As they drove out of the village, Cormac began to feel he was getting his bearings about the place. Dunbeg was in the center of a small peninsula that jutted out into Lough Derg. He knew that around the curve of the small inlet north of the town was Bracklyn House, and beyond that another quarter mile down the shore lay the brown expanse of Drumcleggan Bog. The day’s fair weather had lasted into evening, and now there was a high, milky cast to the sunlight that played on the waves of Lough Derg, visible now and again through the overgrown hedgerows as they made their way up the high road out of the village.
Una was quiet for a moment, then asked: “You got the cailin rua safely off to Dublin, then?” The cailin rua, Cormac thought. It was a fitting name for her: the red girl. “Nobody said what’s going to happen to her.”
“Well, Dr. Gavin and the museum staff will see if they can estimate her age, and try to figure out how she died, I suppose. There’d be more to go on, obviously, if the body were also intact, but they can still gather quite a lot of information.” Una was silent, and he could feel her discomfort in the face of his enthusiasm.
“That’s not what you wanted to know, is it?”
“Actually, what I meant was what will happen to her in the end, after all that.”
“Well, at the moment the National Museum is keeping all its bog specimens in a special fridge,” Cormac answered, feeling as he said the words how callous it sounded.
“But what’s it in aid of? Maybe the poor girl deserves some peace.”

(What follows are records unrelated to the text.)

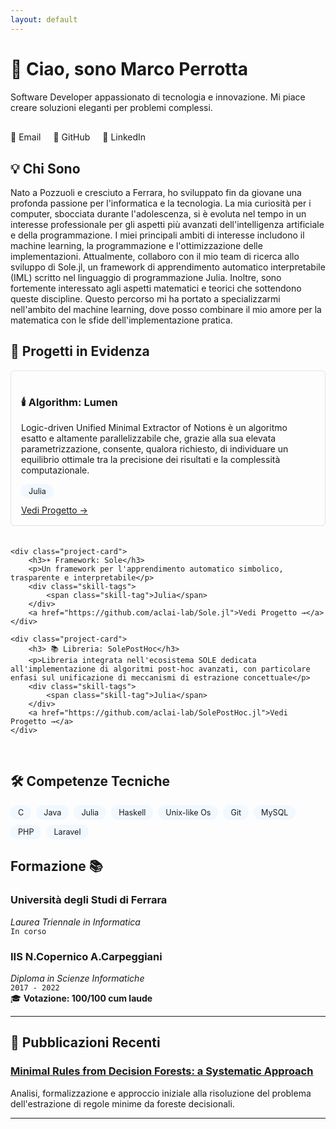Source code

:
 ```yaml
---
layout: default
---
```


<style>
.wrapper { max-width: 960px; }
section { text-align: justify; }
.social-links { display: flex; gap: 20px; margin: 30px 0; }
.social-links a { text-decoration: none; }
.project-grid { display: grid; grid-template-columns: repeat(auto-fit, minmax(250px, 1fr)); gap: 20px; }
.project-card { 
    border: 1px solid #e1e4e8;
    border-radius: 6px;
    padding: 16px;
    transition: transform 0.2s;
}
.project-card:hover { 
    transform: translateY(-4px);
    box-shadow: 0 4px 12px rgba(0,0,0,0.1);
}
.skill-tags {
    display: flex;
    flex-wrap: wrap;
    gap: 8px;
    margin: 10px 0;
}
.skill-tag {
    background: #f1f8ff;
    border-radius: 12px;
    padding: 4px 12px;
    font-size: 0.9em;
}
</style>

# 👋 Ciao, sono Marco Perrotta

<div class="lead">
    Software Developer appassionato di tecnologia e innovazione. Mi piace creare soluzioni eleganti per problemi complessi.
</div>

<div class="social-links">
    <a href="mailto:perrottamarco2011@gmail.com">📧 Email</a>
    <a href="https://github.com/Perro2110">🐙 GitHub</a>
    <a href="https://linkedin.com/in/marco-perrotta-b159b6244">💼 LinkedIn</a>
</div>

## 💡 Chi Sono

Nato a Pozzuoli e cresciuto a Ferrara, ho sviluppato fin da giovane una profonda passione per l'informatica e la tecnologia. La mia curiosità per i computer, sbocciata durante l'adolescenza, si è evoluta nel tempo in un interesse professionale per gli aspetti più avanzati dell'intelligenza artificiale e della programmazione.
I miei principali ambiti di interesse includono il machine learning, la programmazione e l'ottimizzazione delle implementazioni. Attualmente, collaboro con il mio team di ricerca allo sviluppo di Sole.jl, un framework di apprendimento automatico interpretabile (IML) scritto nel linguaggio di programmazione Julia. Inoltre, sono fortemente interessato agli aspetti matematici e teorici che sottendono queste discipline. Questo percorso mi ha portato a specializzarmi nell'ambito del machine learning, dove posso combinare il mio amore per la matematica con le sfide dell'implementazione pratica.

## 🚀 Progetti in Evidenza

<div class="project-grid">
    <div class="project-card">
        <h3>🕯️ Algorithm: Lumen</h3>
        <p>Logic-driven Unified Minimal Extractor of Notions è un algoritmo esatto e altamente parallelizzabile che, grazie alla sua elevata parametrizzazione, consente, qualora richiesto, di individuare un equilibrio ottimale tra la precisione dei risultati e la complessità computazionale.</p>
        <div class="skill-tags">
            <span class="skill-tag">Julia</span>
        </div>
        <a href="https://github.com/aclai-lab/SolePostHoc.jl">Vedi Progetto →</a>
    </div>
    
    <div class="project-card">
        <h3>☀️ Framework: Sole</h3>
        <p>Un framework per l'apprendimento automatico simbolico, trasparente e interpretabile</p>
        <div class="skill-tags">
            <span class="skill-tag">Julia</span>
        </div>
        <a href="https://github.com/aclai-lab/Sole.jl">Vedi Progetto →</a>
    </div>

    <div class="project-card">
        <h3> 📚 Libreria: SolePostHoc</h3>
        <p>Libreria integrata nell'ecosistema SOLE dedicata all'implementazione di algoritmi post-hoc avanzati, con particolare enfasi sul unificazione di meccanismi di estrazione concettuale</p>
        <div class="skill-tags">
            <span class="skill-tag">Julia</span>
        </div>
        <a href="https://github.com/aclai-lab/SolePostHoc.jl">Vedi Progetto →</a>
    </div>
</div>

<br>


## 🛠 Competenze Tecniche

<div class="skill-tags">
    <span class="skill-tag">C</span>
    <span class="skill-tag">Java</span>
    <span class="skill-tag">Julia</span>
    <span class="skill-tag">Haskell</span>
    <span class="skill-tag">Unix-like Os</span>
    <span class="skill-tag">Git</span>
    <span class="skill-tag">MySQL</span>
     <span class="skill-tag">PHP</span>
    <span class="skill-tag">Laravel</span>
</div>

## Formazione 📚

### Università degli Studi di Ferrara
*Laurea Triennale in Informatica*  
`In corso`

### IIS N.Copernico A.Carpeggiani
*Diploma in Scienze Informatiche*  
`2017 - 2022`  
🎓 **Votazione: 100/100 cum laude**

---

## 📝 Pubblicazioni Recenti

### [Minimal Rules from Decision Forests: a Systematic Approach](https://overlay.uniud.it/workshop/2024/papers/paper14.pdf)
Analisi, formalizzazione e approccio iniziale alla risoluzione del problema dell'estrazione di regole minime da foreste decisionali.


---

“If we can preserve bog remains, then we have a chance to answer questions in the future that we haven’t even conceived of yet. The examinations are carried out with the greatest respect.” Una didn’t seem satisfied by his answers, but said no more.
As they rounded a bend in the road, a forbidding tower house hove into view among the trees. The imposing stonework looked mostly intact, but its roof gaped open toward the sky and tufts of grass and wild phlox grew out of the chimney stones. Narrow windows were slashed into the sides of its gray stone bulk, which was half enshrouded in ivy. Though he’d been down this road earlier, Cormac had not seen it before.
“That’s O’Flaherty’s Tower,” Una said. “They were the big family around here once. It belongs to Bracklyn House now—to Hugh Osborne.”
As Cormac slowed the jeep to study the tower more closely, a large crow appeared out of one of the upper windows, spread its wings, and began to wheel around the ruin. A second bird joined it, then another, and another, in rapid succession until the topmost part was enveloped in a whirling mass of dark wings and a cacophony of croaking calls. The sight touched that place inside him, unrevealed to anyone, where he tucked away such otherworldly images and impressions, things connected somehow to myth and memory, to times and places that modern humankind could not completely understand.
Then, as unexpectedly as they had appeared, the noisy crowd of birds vanished, leaving a single dark shape dipping and soaring around the castle walls, the evening light glinting off its jet-black wings. A voice broke through beside him: “Are you all right?” Una asked. Cormac looked down and saw his hands on the steering wheel, feeling as if he’d just awakened from a dream. The jeep wasn’t moving. He’d come to a full stop in the middle of the road.
“People say the place is haunted,” Una continued, “and looking at you just now, I’m half tempted to believe it.”
“Sorry,” he said, pressing on the accelerator once more. Around a curve in the road, the dense forest around the tower gradually gave way to light undergrowth, and finally to the stone-walled grounds of the Osborne estate. “This is where Hugh Osborne lives?”
Una nodded. Through the imposing stone and wrought-iron gates Cormac could see a lawn and formal gardens, and Bracklyn House itself, a sturdy manor house of dark gray stone, its steep slate roof rimmed around with stepped gables and crenellations. It was modest, as Irish country houses went, and retained the rough-hewn look of the century in which it was built.